The implementation keeps a direct representation of the hotel state. The loops for 'L' and 'R' are intentionally simple because the constant factor is bounded by 10. Converting digit characters uses ASCII arithmetic, which avoids slower parsing. The final output joins integer flags into a string.

A common mistake here is forgetting that a departure always succeeds, so the digit event can safely assume the room is occupied. Another is accidentally reusing stale loop indices between events, but since each event is independent, the scan always restarts fresh.

Worked Examples

Sample 1

Input:

8
LLRL1RL1

We track the state after each event.

Step Event Action State
1 L occupy 0 1000000000
2 L occupy 1 1100000000
3 R occupy 9 1100000001
4 L occupy 2 1110000001
5 1 free 1 1010000001
6 R occupy 8 1010000011
7 L occupy 1 1110000011
8 1 free 1 1010000011

Final output is 1010000011.

This trace shows that left and right choices depend entirely on the current occupancy, and repeated freeing allows reuse of earlier positions.

Sample 2

Input:

5
LRL0R
Step Event Action State
1 L occupy 0 1000000000
2 R occupy 9 1000000001
3 L occupy 1 1100000001
4 0 free 0 0100000001
5 R occupy 8 0100000011

Final output is 0100000011.

This example highlights that freeing room 0 changes future left allocations immediately.

Complexity Analysis

Measure Complexity Explanation
Time O(10 · n) Each event scans at most 10 rooms
Space O(1) Only a fixed-size array of 10 rooms is maintained

The runtime is effectively linear in the number of events with a very small constant factor, which is ideal for n up to 100,000.

Test Cases

import sys, io

def run(inp: str) -> str:
    sys.stdin = io.StringIO(inp)
    from contextlib import redirect_stdout
    out = io.StringIO()
    import sys as _sys
    old_stdout = _sys.stdout
    try:
        _sys.stdout = out
        solve()
    finally:
        _sys.stdout = old_stdout
    return out.getvalue().strip()

# provided sample
assert run("""8
LLRL1RL1
""") == "1010000011"

# all empty operations
assert run("""3
LLL
""") == "1110000000"

# full fill and partial release
assert run("""5
LRLRR
""") == "1110000011"

# repeated occupy/free same slot
assert run("""6
L0L0L0
""") == "1010000000"

# alternating edges
assert run("""4
LRLR
""") == "1110000000"
Test input Expected output What it validates
LLL 1110000000 repeated left fills
LRLRR 1110000011 mixed arrivals
L0L0L0 1010000000 repeated toggle of same room
LRLR 1110000000 alternating boundary choices

Edge Cases

One important case is repeated use of the same room after freeing. Consider input L0L0. After L, room 0 becomes occupied. The event 0 frees it, and the next L again selects room 0 because it is again the closest empty slot. The algorithm handles this correctly because every 'L' scan starts fresh from room 0, so previously freed positions are naturally reconsidered.

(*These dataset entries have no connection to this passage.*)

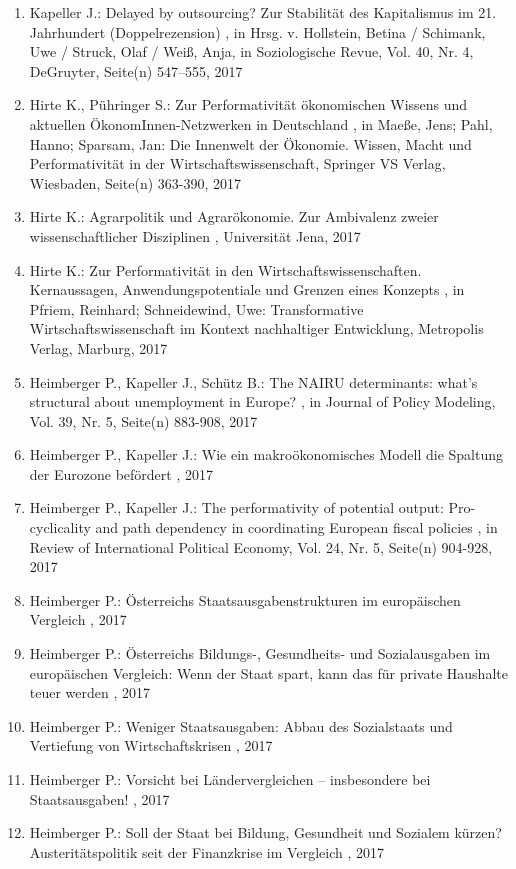 \begin{enumerate}[leftmargin=*, labelsep=0.5cm]
	 \item Kapeller J.:  Delayed by outsourcing? Zur Stabilität des Kapitalismus im 21. Jahrhundert (Doppelrezension)  , in Hrsg. v. Hollstein, Betina / Schimank, Uwe / Struck, Olaf / Weiß, Anja, in Soziologische Revue, Vol. 40, Nr. 4, DeGruyter, Seite(n) 547–555, 2017
	 \item Hirte K., Pühringer S.:  Zur Performativität ökonomischen Wissens und aktuellen ÖkonomInnen-Netzwerken in Deutschland  , in Maeße, Jens; Pahl, Hanno; Sparsam, Jan: Die Innenwelt der Ökonomie. Wissen, Macht und Performativität in der Wirtschaftswissenschaft, Springer VS Verlag, Wiesbaden, Seite(n) 363-390, 2017
	 \item Hirte K.:  Agrarpolitik und Agrarökonomie. Zur Ambivalenz zweier wissenschaftlicher Disziplinen  , Universität Jena, 2017
	 \item Hirte K.:  Zur Performativität in den Wirtschaftswissenschaften. Kernaussagen, Anwendungspotentiale und Grenzen eines Konzepts  , in Pfriem, Reinhard; Schneidewind, Uwe: Transformative Wirtschaftswissenschaft im Kontext nachhaltiger Entwicklung, Metropolis Verlag, Marburg, 2017
	 \item Heimberger P., Kapeller J., Schütz B.:  The NAIRU determinants: what’s structural about unemployment in Europe?  , in Journal of Policy Modeling, Vol. 39, Nr. 5, Seite(n) 883-908, 2017
	 \item Heimberger P., Kapeller J.:  Wie ein makroökonomisches Modell die Spaltung der Eurozone befördert  , 2017
	 \item Heimberger P., Kapeller J.:  The performativity of potential output: Pro-cyclicality and path dependency in coordinating European fiscal policies  , in Review of International Political Economy, Vol. 24, Nr. 5, Seite(n) 904-928, 2017
	 \item Heimberger P.:  Österreichs Staatsausgabenstrukturen im europäischen Vergleich  , 2017
	 \item Heimberger P.:  Österreichs Bildungs-, Gesundheits- und Sozialausgaben im europäischen Vergleich: Wenn der Staat spart, kann das für private Haushalte teuer werden  , 2017
	 \item Heimberger P.:  Weniger Staatsausgaben: Abbau des Sozialstaats und Vertiefung von Wirtschaftskrisen  , 2017
	 \item Heimberger P.:  Vorsicht bei Ländervergleichen – insbesondere bei Staatsausgaben!  , 2017
	 \item Heimberger P.:  Soll der Staat bei Bildung, Gesundheit und Sozialem kürzen? Austeritätspolitik seit der Finanzkrise im Vergleich  , 2017

\end{enumerate}
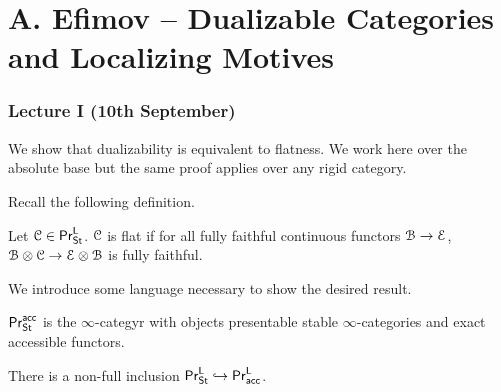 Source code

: \part*{A. Efimov -- Dualizable Categories and Localizing Motives}
\section{Lecture I (10th September)}\label{sec: Efimov I}
We show that dualizability is equivalent to flatness. We work here over the absolute base but the same proof applies over any rigid category. 

Recall the following definition. 
\begin{definition}[Flat]\label{def: flat}
    Let $\EuScript{C}\in\mathsf{Pr}^{\mathsf{L}}_{\mathsf{St}}$. $\EuScript{C}$ is flat if for all fully faithful continuous functors $\EuScript{B}\to\EuScript{E}$, $\EuScript{B}\otimes\EuScript{C}\to\EuScript{E}\otimes\EuScript{B}$ is fully faithful. 
\end{definition}
We introduce some language necessary to show the desired result. 
\begin{definition}[$\catPr^{\acc}_{\St}$]\label{def: PrLacc}
    $\catPr^{\acc}_{\St}$ is the $\infty$-categyr with objects presentable stable $\infty$-categories and exact accessible functors. 
\end{definition}
\begin{remark}
    There is a non-full inclusion $\mathsf{Pr}^{\mathsf{L}}_{\mathsf{St}}\hookrightarrow\mathsf{Pr}^{\mathsf{L}}_{\mathsf{acc}}$. 
\end{remark}

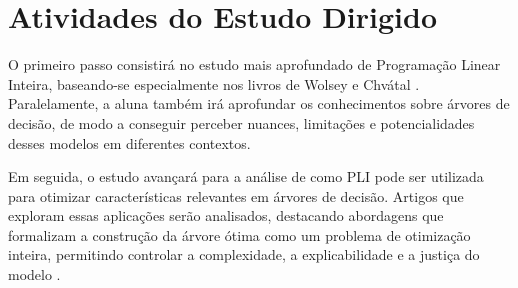 \documentclass[12pt,a4paper]{article}
\begin{document}
\section{Atividades do Estudo Dirigido}

O primeiro passo consistirá no estudo mais aprofundado de Programação Linear Inteira, baseando-se especialmente nos livros de Wolsey \cite{Wolsey2021} e Chvátal \cite{chvátal1983linear}. Paralelamente, a aluna também irá aprofundar os conhecimentos sobre árvores de decisão, de modo a conseguir perceber nuances, limitações e potencialidades desses modelos em diferentes contextos.

Em seguida, o estudo avançará para a análise de como PLI pode ser utilizada para otimizar características relevantes em árvores de decisão. Artigos que exploram essas aplicações serão analisados, destacando abordagens que formalizam a construção da árvore ótima como um problema de otimização inteira, permitindo controlar a complexidade, a explicabilidade e a justiça do modelo \cite{Bertsimas2017}.

\begingroup
\onehalfspacing
\printbibliography
\endgroup
\end{document}
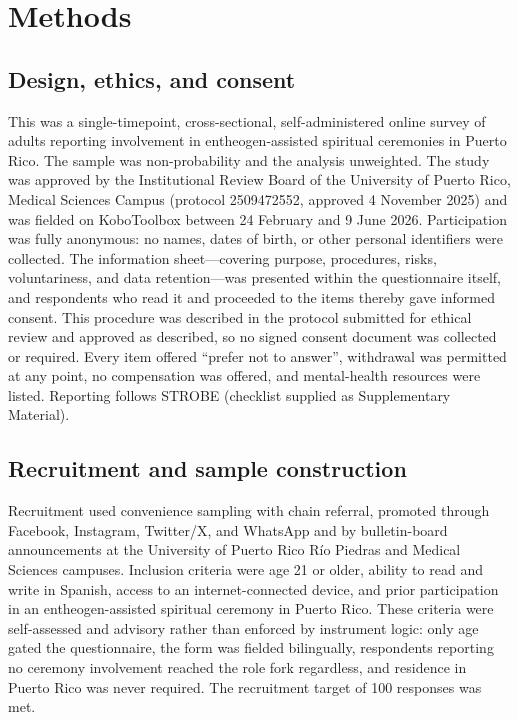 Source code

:\documentclass[12pt]{article}
\begin{document}
\section{Methods}

\subsection{Design, ethics, and consent}

This was a single-timepoint, cross-sectional, self-administered online survey of adults reporting
involvement in entheogen-assisted spiritual ceremonies in Puerto Rico. The sample was non-probability and
the analysis unweighted. The study was approved by the Institutional Review Board of the University of
Puerto Rico, Medical Sciences Campus (protocol 2509472552, approved 4 November 2025) and was fielded on
KoboToolbox between 24 February and 9 June 2026. Participation was fully anonymous: no names, dates of
birth, or other personal identifiers were collected. The information sheet---covering purpose, procedures,
risks, voluntariness, and data retention---was presented within the questionnaire itself, and respondents
who read it and proceeded to the items thereby gave informed consent. This procedure was described in the
protocol submitted for ethical review and approved as described, so no signed consent document was
collected or required. Every item offered ``prefer not to answer'', withdrawal was permitted at any point,
no compensation was offered, and mental-health resources were listed. Reporting follows STROBE (checklist
supplied as Supplementary Material).

\subsection{Recruitment and sample construction}

Recruitment used convenience sampling with chain referral, promoted through Facebook, Instagram, Twitter/X,
and WhatsApp and by bulletin-board announcements at the University of Puerto Rico R\'io Piedras and Medical
Sciences campuses. Inclusion criteria were age 21 or older, ability to read and write in Spanish, access to
an internet-connected device, and prior participation in an entheogen-assisted spiritual ceremony in Puerto
Rico. These criteria were self-assessed and advisory rather than enforced by instrument logic: only age
gated the questionnaire, the form was fielded bilingually, respondents reporting no ceremony involvement
reached the role fork regardless, and residence in Puerto Rico was never required. The recruitment target
of 100 responses was met.
\end{document}
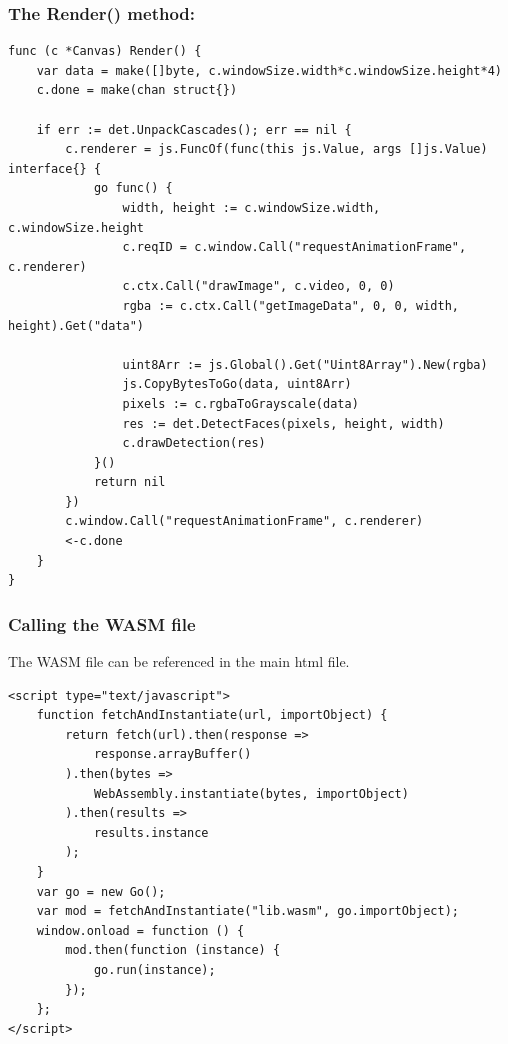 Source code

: \documentclass[9pt]{beamer}
\begin{document}
\begin{frame}[fragile]
\frametitle{The Render() method:}



\begin{verbatim}
func (c *Canvas) Render() {
    var data = make([]byte, c.windowSize.width*c.windowSize.height*4)
    c.done = make(chan struct{})

    if err := det.UnpackCascades(); err == nil {
        c.renderer = js.FuncOf(func(this js.Value, args []js.Value) interface{} {
            go func() {
                width, height := c.windowSize.width, c.windowSize.height
                c.reqID = c.window.Call("requestAnimationFrame", c.renderer)
                c.ctx.Call("drawImage", c.video, 0, 0)
                rgba := c.ctx.Call("getImageData", 0, 0, width, height).Get("data")

                uint8Arr := js.Global().Get("Uint8Array").New(rgba)
                js.CopyBytesToGo(data, uint8Arr)
                pixels := c.rgbaToGrayscale(data)
                res := det.DetectFaces(pixels, height, width)
                c.drawDetection(res)
            }()
            return nil
        })
        c.window.Call("requestAnimationFrame", c.renderer)
        <-c.done
    }
}

\end{verbatim}



\end{frame}

\begin{frame}[fragile]
\frametitle{Calling the WASM file}


The WASM file can be referenced in the main html file.



\begin{verbatim}
<script type="text/javascript">
    function fetchAndInstantiate(url, importObject) {
        return fetch(url).then(response =>
            response.arrayBuffer()
        ).then(bytes =>
            WebAssembly.instantiate(bytes, importObject)
        ).then(results =>
            results.instance
        );
    }
    var go = new Go();
    var mod = fetchAndInstantiate("lib.wasm", go.importObject);
    window.onload = function () {
        mod.then(function (instance) {
            go.run(instance);
        });
    };
</script>

\end{verbatim}



\end{frame}
\end{document}
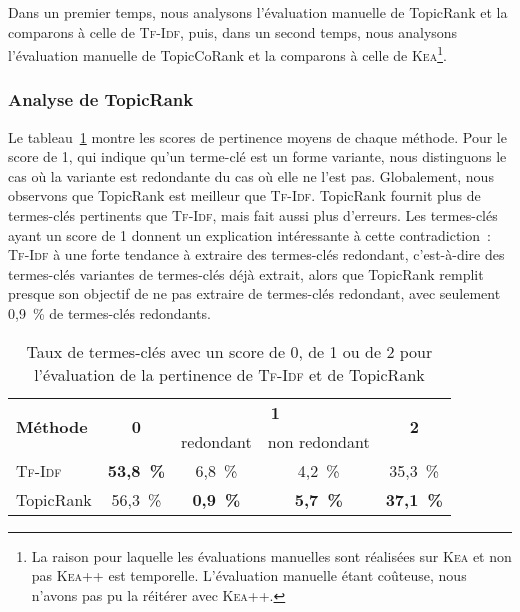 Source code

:       Dans un premier temps, nous analysons l'évaluation manuelle de TopicRank
      et la comparons à celle de \textsc{Tf-Idf}, puis, dans un second temps,
      nous analysons l'évaluation manuelle de TopicCoRank et la comparons à
      celle de \textsc{Kea}\footnote{La raison pour laquelle les évaluations
      manuelles sont réalisées sur \textsc{Kea} et non pas \textsc{Kea++} est
      temporelle. L'évaluation manuelle étant coûteuse, nous n'avons pas pu
      la réitérer avec \textsc{Kea++}.}.

      \subsubsection{Analyse de TopicRank}
      \label{subsubsec:main-domain_specific_keyphrase_annotation-manual_evaluation-analysis-topicrank}
        Le
        tableau~\ref{tab:main-automatic_evaluation_of_keyphrase_annotation-results-topicrank-pertinence_score_ratio}
        montre les scores de pertinence moyens de chaque méthode. Pour le score
        de 1, qui indique qu'un terme-clé est un forme variante, nous
        distinguons le cas où la variante est redondante du cas où elle ne l'est
        pas. Globalement, nous observons que TopicRank est meilleur que
        \textsc{Tf-Idf}. TopicRank fournit plus de termes-clés pertinents que
        \textsc{Tf-Idf}, mais fait aussi plus d'erreurs. Les termes-clés ayant
        un score de 1 donnent un explication intéressante à cette
        contradiction~: \textsc{Tf-Idf} à une forte tendance à extraire des
        termes-clés redondant, c'est-à-dire des termes-clés variantes de
        termes-clés déjà extrait, alors que TopicRank remplit presque son
        objectif de ne pas extraire de termes-clés redondant, avec seulement
        0,9~\% de termes-clés redondants.
        \begin{table}[h!]
          \centering
          \begin{tabular}{l|c|c|c|c}
            \toprule
            \multirow{2}{*}{\textbf{Méthode}} & \multirow{2}{*}{\textbf{0}} & \multicolumn{2}{c|}{\textbf{1}} & \multirow{2}{*}{\textbf{2}}\\
            \cline{3-4}
            & & \multicolumn{1}{p{.175\linewidth}|}{\centering{}redondant} & \multicolumn{1}{p{.175\linewidth}|}{\centering{}non redondant} &\\
            \hline
            \textsc{Tf-Idf} & \textbf{53,8~\%} & 6,8~\% & 4,2~\% & 35,3~\%\\
            TopicRank & 56,3~\% & \textbf{0,9~\%} & \textbf{5,7~\%} & \textbf{37,1~\%}\\
            \bottomrule
          \end{tabular}
          \caption{Taux de termes-clés avec un score de 0, de 1 ou de 2 pour
                   l'évaluation de la pertinence de \textsc{Tf-Idf} et de
                   TopicRank
                   \label{tab:main-automatic_evaluation_of_keyphrase_annotation-results-topicrank-pertinence_score_ratio}}
        \end{table}

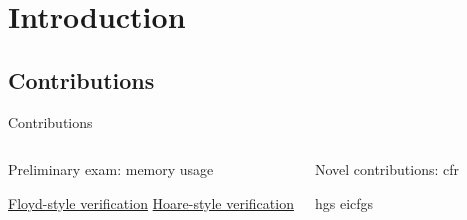 \section{Introduction}

\subsection{Contributions}

\begin{frame}{Contributions}
  \begin{columns}
    \begin{block}{Preliminary exam: memory usage}
      \begin{outline}
        \1 \hyperlink{floyd}{Floyd-style verification}
        \1 \hyperlink{hoare}{Hoare-style verification}
      \end{outline}
    \end{block}

    \begin{block}{Novel contributions: \gls{cfr}}
      \begin{outline}
        \1 \Glspl{hg}
        \1 \Glspl{eicfg}
      \end{outline}
    \end{block}
  \end{columns}
\end{frame}

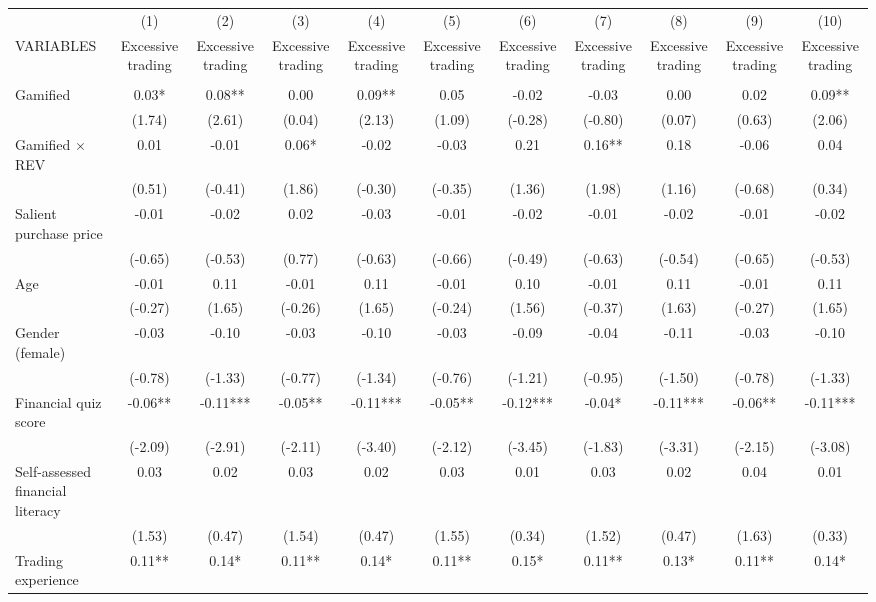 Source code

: \documentclass[]{article}
\begin{document}
\begin{tabular}{lcccccccccc} \hline
 & (1) & (2) & (3) & (4) & (5) & (6) & (7) & (8) & (9) & (10) \\
VARIABLES & Excessive trading & Excessive trading & Excessive trading & Excessive trading & Excessive trading & Excessive trading & Excessive trading & Excessive trading & Excessive trading & Excessive trading \\ \hline
 &  &  &  &  &  &  &  &  &  &  \\
Gamified & 0.03* & 0.08** & 0.00 & 0.09** & 0.05 & -0.02 & -0.03 & 0.00 & 0.02 & 0.09** \\
 & (1.74) & (2.61) & (0.04) & (2.13) & (1.09) & (-0.28) & (-0.80) & (0.07) & (0.63) & (2.06) \\
Gamified $\times$ REV & 0.01 & -0.01 & 0.06* & -0.02 & -0.03 & 0.21 & 0.16** & 0.18 & -0.06 & 0.04 \\
 & (0.51) & (-0.41) & (1.86) & (-0.30) & (-0.35) & (1.36) & (1.98) & (1.16) & (-0.68) & (0.34) \\
Salient purchase price & -0.01 & -0.02 & 0.02 & -0.03 & -0.01 & -0.02 & -0.01 & -0.02 & -0.01 & -0.02 \\
 & (-0.65) & (-0.53) & (0.77) & (-0.63) & (-0.66) & (-0.49) & (-0.63) & (-0.54) & (-0.65) & (-0.53) \\
Age & -0.01 & 0.11 & -0.01 & 0.11 & -0.01 & 0.10 & -0.01 & 0.11 & -0.01 & 0.11 \\
 & (-0.27) & (1.65) & (-0.26) & (1.65) & (-0.24) & (1.56) & (-0.37) & (1.63) & (-0.27) & (1.65) \\
Gender (female) & -0.03 & -0.10 & -0.03 & -0.10 & -0.03 & -0.09 & -0.04 & -0.11 & -0.03 & -0.10 \\
 & (-0.78) & (-1.33) & (-0.77) & (-1.34) & (-0.76) & (-1.21) & (-0.95) & (-1.50) & (-0.78) & (-1.33) \\
Financial quiz score & -0.06** & -0.11*** & -0.05** & -0.11*** & -0.05** & -0.12*** & -0.04* & -0.11*** & -0.06** & -0.11*** \\
 & (-2.09) & (-2.91) & (-2.11) & (-3.40) & (-2.12) & (-3.45) & (-1.83) & (-3.31) & (-2.15) & (-3.08) \\
Self-assessed financial literacy & 0.03 & 0.02 & 0.03 & 0.02 & 0.03 & 0.01 & 0.03 & 0.02 & 0.04 & 0.01 \\
 & (1.53) & (0.47) & (1.54) & (0.47) & (1.55) & (0.34) & (1.52) & (0.47) & (1.63) & (0.33) \\
Trading experience & 0.11** & 0.14* & 0.11** & 0.14* & 0.11** & 0.15* & 0.11** & 0.13* & 0.11** & 0.14* \\

\end{tabular}
\end{document}
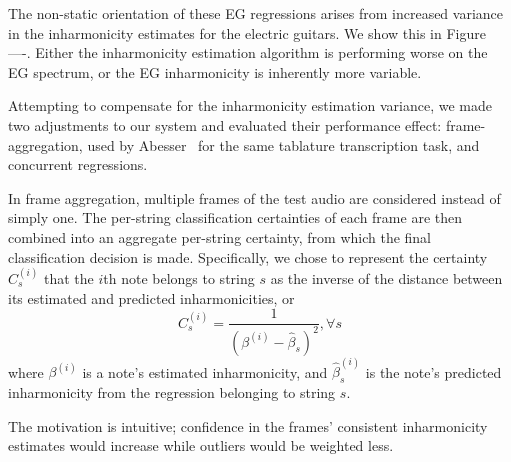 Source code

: \documentclass[12pt]{cmuthesis}
\begin{document}
The non-static orientation of these EG regressions arises from increased variance in the inharmonicity estimates for the electric guitars. We show this in Figure ----. Either the inharmonicity estimation algorithm is performing worse on the EG spectrum, or the EG inharmonicity is inherently more variable. 

Attempting to compensate for the inharmonicity estimation variance, we made two adjustments to our system and evaluated their performance effect: frame-aggregation, used by Abesser~\cite{abesser2012} for the same tablature transcription task, and concurrent regressions. 

In frame aggregation, multiple frames of the test audio are considered instead of simply one. The per-string classification certainties of each frame are then combined into an aggregate per-string certainty, from which the final classification decision is made. Specifically, we chose to represent the certainty $C_s^{(i)}$ that the $i$th note belongs to string $s$ as the inverse of the distance between its estimated and predicted inharmonicities, or
\begin{equation}
C_s^{(i)} = \frac{1}{(\beta^{(i)} - \hat{\beta}_{s})^2}, \forall{s}
\end{equation}
where $\beta^{(i)}$ is a note's estimated inharmonicity, and $\hat{\beta}_s^{(i)}$ is the note's predicted inharmonicity from the regression belonging to string $s$.

The motivation is intuitive; confidence in the frames' consistent inharmonicity estimates would increase while outliers would be weighted less.

\end{document}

Another case is when all rooms except one are occupied. If room 9 is the only free slot and a left arrival occurs, scanning from 0 upward will eventually reach 9 and place the guest there. This is correct even though it is far from the left entrance, because the rule is strictly “closest empty room”, not “prefer left side even if far”.

A final subtle case is alternating arrivals and departures that reuse boundary rooms. For example, L R 0 R L 0 repeatedly toggles rooms 0 and 9. Since each event updates the shared state immediately, the scan always reflects the latest configuration, preventing stale assignments.